Single by Hugh Grant featuring Drew Barrymore and Haley Bennett

from the album Music and Lyrics: Music from the Motion Picture
- Released: February 13, 2007
- Recorded: 2006
- Genre: Pop
- Length: 4:39 (Original Version) 3:52 (Demo Version)
- Label: Warner Sunset; Atlantic Records;
- Songwriter(s): Adam Schlesinger

= Way Back into Love =

"Way Back into Love" is a pop song written by Adam Schlesinger, from the 2007 Warner Bros. Pictures film Music and Lyrics.
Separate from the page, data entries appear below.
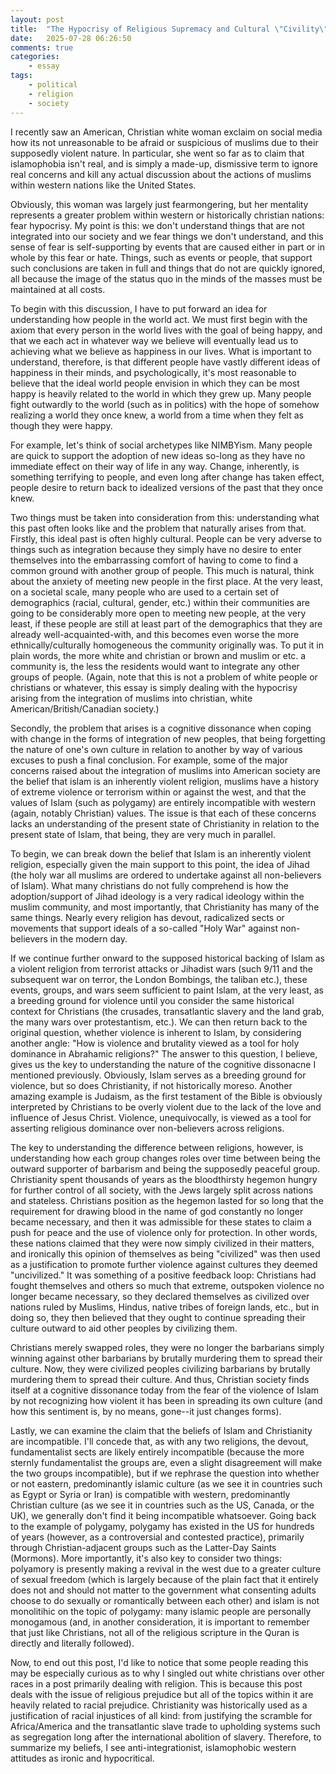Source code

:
 ```yaml
---
layout: post
title:  "The Hypocrisy of Religious Supremacy and Cultural \"Civility\""
date:   2025-07-28 06:26:50
comments: true
categories:
    - essay
tags:
    - political
    - religion
    - society
---
```


I recently saw an American, Christian white woman exclaim on social media how its not unreasonable to be afraid or suspicious of muslims due to their supposedly violent nature. In particular, she went so far as to claim that islamophobia isn't real, and is simply a made-up, dismissive term to ignore real concerns and kill any actual discussion about the actions of muslims within western nations like the United States.

Obviously, this woman was largely just fearmongering, but her mentality represents a greater problem within western or historically christian nations: fear hypocrisy. My point is this: we don't understand things that are not integrated into our society and we fear things we don't understand, and this sense of fear is self-supporting by events that are caused either in part or in whole by this fear or hate. Things, such as events or people, that support such conclusions are taken in full and things that do not are quickly ignored, all because the image of the status quo in the minds of the masses must be maintained at all costs.

To begin with this discussion, I have to put forward an idea for understanding how people in the world act. We must first begin with the axiom that every person in the world lives with the goal of being happy, and that we each act in whatever way we believe will eventually lead us to achieving what we believe as happiness in our lives. What is important to understand, therefore, is that different people have vastly different ideas of happiness in their minds, and psychologically, it's most reasonable to believe that the ideal world people envision in which they can be most happy is heavily related to the world in which they grew up. Many people fight outwardly to the world (such as in politics) with the hope of somehow realizing a world they once knew, a world from a time when they felt as though they were happy.

For example, let's think of social archetypes like NIMBYism. Many people are quick to support the adoption of new ideas so-long as they have no immediate effect on their way of life in any way. Change, inherently, is something terrifying to people, and even long after change has taken effect, people desire to return back to idealized versions of the past that they once knew.

Two things must be taken into consideration from this: understanding what this past often looks like and the problem that naturally arises from that. Firstly, this ideal past is often highly cultural. People can be very adverse to things such as integration because they simply have no desire to enter themselves into the embarrassing comfort of having to come to find a common ground with another group of people. This much is natural, think about the anxiety of meeting new people in the first place. At the very least, on a societal scale, many people who are used to a certain set of demographics (racial, cultural, gender, etc.) within their communities are going to be considerably more open to meeting new people, at the very least, if these people are still at least part of the demographics that they are already well-acquainted-with, and this becomes even worse the more ethnically/culturally homogeneous the community originally was. To put it in plain words, the more white and christian or brown and muslim or etc. a community is, the less the residents would want to integrate any other groups of people. (Again, note that this is not a problem of white people or christians or whatever, this essay is simply dealing with the hypocrisy arising from the integration of muslims into christian, white American/British/Canadian society.)

Secondly, the problem that arises is a cognitive dissonance when coping with change in the forms of integration of new peoples, that being forgetting the nature of one's own culture in relation to another by way of various excuses to push a final conclusion. For example, some of the major concerns raised about the integration of muslims into American society are the belief that islam is an inherently violent religion, muslims have a history of extreme violence or terrorism within or against the west, and that the values of Islam (such as polygamy) are entirely incompatible with western (again, notably Christian) values. The issue is that each of these concerns lacks an understanding of the present state of Christianity in relation to the present state of Islam, that being, they are very much in parallel.

To begin, we can break down the belief that Islam is an inherently violent religion, especially given the main support to this point, the idea of Jihad (the holy war all muslims are ordered to undertake against all non-believers of Islam). What many christians do not fully comprehend is how the adoption/support of Jihad ideology is a very radical ideology within the muslim community, and most importantly, that Christianity has many of the same things. Nearly every religion has devout, radicalized sects or movements that support ideals of a so-called "Holy War" against non-believers in the modern day.

If we continue further onward to the supposed historical backing of Islam as a violent religion from terrorist attacks or Jihadist wars (such 9/11 and the subsequent war on terror, the London Bombings, the taliban etc.), these events, groups, and wars seem sufficient to paint Islam, at the very least, as a breeding ground for violence until you consider the same historical context for Christians (the crusades, transatlantic slavery and the land grab, the many wars over protestantism, etc.). We can then return back to the original question, whether violence is inherent to Islam, by considering another angle: "How is violence and brutality viewed as a tool for holy dominance in Abrahamic religions?" The answer to this question, I believe, gives us the key to understanding the nature of the cognitive dissonacne I mentioned previously. Obviously, Islam serves as a breeding ground for violence, but so does Christianity, if not historically moreso. Another amazing example is Judaism, as the first testament of the Bible is obviously interpreted by Christians to be overly violent due to the lack of the love and influence of Jesus Christ. Violence, unequivocally, is viewed as a tool for asserting religious dominance over non-believers across religions.

The key to understanding the difference between religions, however, is understanding how each group changes roles over time between being the outward supporter of barbarism and being the supposedly peaceful group. Christianity spent thousands of years as the bloodthirsty hegemon hungry for further control of all society, with the Jews largely split across nations and stateless. Christians position as the hegemon lasted for so long that the requirement for drawing blood in the name of god constantly no longer became necessary, and then it was admissible for these states to claim a push for peace and the use of violence only for protection. In other words, these nations claimed that they were now simply civilized in their matters, and ironically this opinion of themselves as being "civilized" was then used as a justification to promote further violence against cultures they deemed "uncivilized." It was something of a positive feedback loop: Christians had fought themselves and others so much that extreme, outspoken violence no longer became necessary, so they declared themselves as civilized over nations ruled by Muslims, Hindus, native tribes of foreign lands, etc., but in doing so, they then believed that they ought to continue spreading their culture outward to aid other peoples by civilizing them.

Christians merely swapped roles, they were no longer the barbarians simply winning against other barbarians by brutally murdering them to spread their culture. Now, they were civilized peoples civilizing barbarians by brutally murdering them to spread their culture. And thus, Christian society finds itself at a cognitive dissonance today from the fear of the violence of Islam by not recognizing how violent it has been in spreading its own culture (and how this sentiment is, by no means, gone--it just changes forms).

Lastly, we can examine the claim that the beliefs of Islam and Christianity are incompatible. I'll concede that, as with any two religions, the devout, fundamentalist sects are likely entirely incompatible (because the more sternly fundamentalist the groups are, even a slight disagreement will make the two groups incompatible), but if we rephrase the question into whether or not eastern, predominantly islamic culture (as we see it in countries such as Egypt or Syria or Iran) is compatible with western, predominantly Christian culture (as we see it in countries such as the US, Canada, or the UK), we generally don't find it being incompatible whatsoever. Going back to the example of polygamy, polygamy has existed in the US for hundreds of years (however, as a controversial and contested practice), primarily through Christian-adjacent groups such as the Latter-Day Saints (Mormons). More importantly, it's also key to consider two things: polyamory is presently making a revival in the west due to a greater culture of sexual freedom (which is largely because of the plain fact that it entirely does not and should not matter to the government what consenting adults choose to do sexually or romantically between each other) and islam is not monolitihic on the topic of polygamy: many islamic people are personally monogamous (and, in another consideration, it is important to remember that just like Christians, not all of the religious scripture in the Quran is directly and literally followed).

Now, to end out this post, I'd like to notice that some people reading this may be especially curious as to why I singled out white christians over other races in a post primarily dealing with religion. This is because this post deals with the issue of religious prejudice but all of the topics within it are heavily related to racial prejudice. Christianity was historically used as a justification of racial injustices of all kind: from justifying the scramble for Africa/America and the transatlantic slave trade to upholding systems such as segregation long after the international abolition of slavery. Therefore, to summarize my beliefs, I see anti-integrationist, islamophobic western attitudes as ironic and hypocritical.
There are two versions of the song: a demo version performed by Hugh Grant and Drew Barrymore and the final version performed by Grant and Haley Bennett. It was used as the love theme in the film, much of whose plot revolves around the writing and arranging of the song.

==Music video==
The song's music video features Hugh Grant and Drew Barrymore singing the demo version. It also shows some clips from the film.

==Charts==
Despite the fact that the song was not released as a single, it managed to chart in some Asian countries.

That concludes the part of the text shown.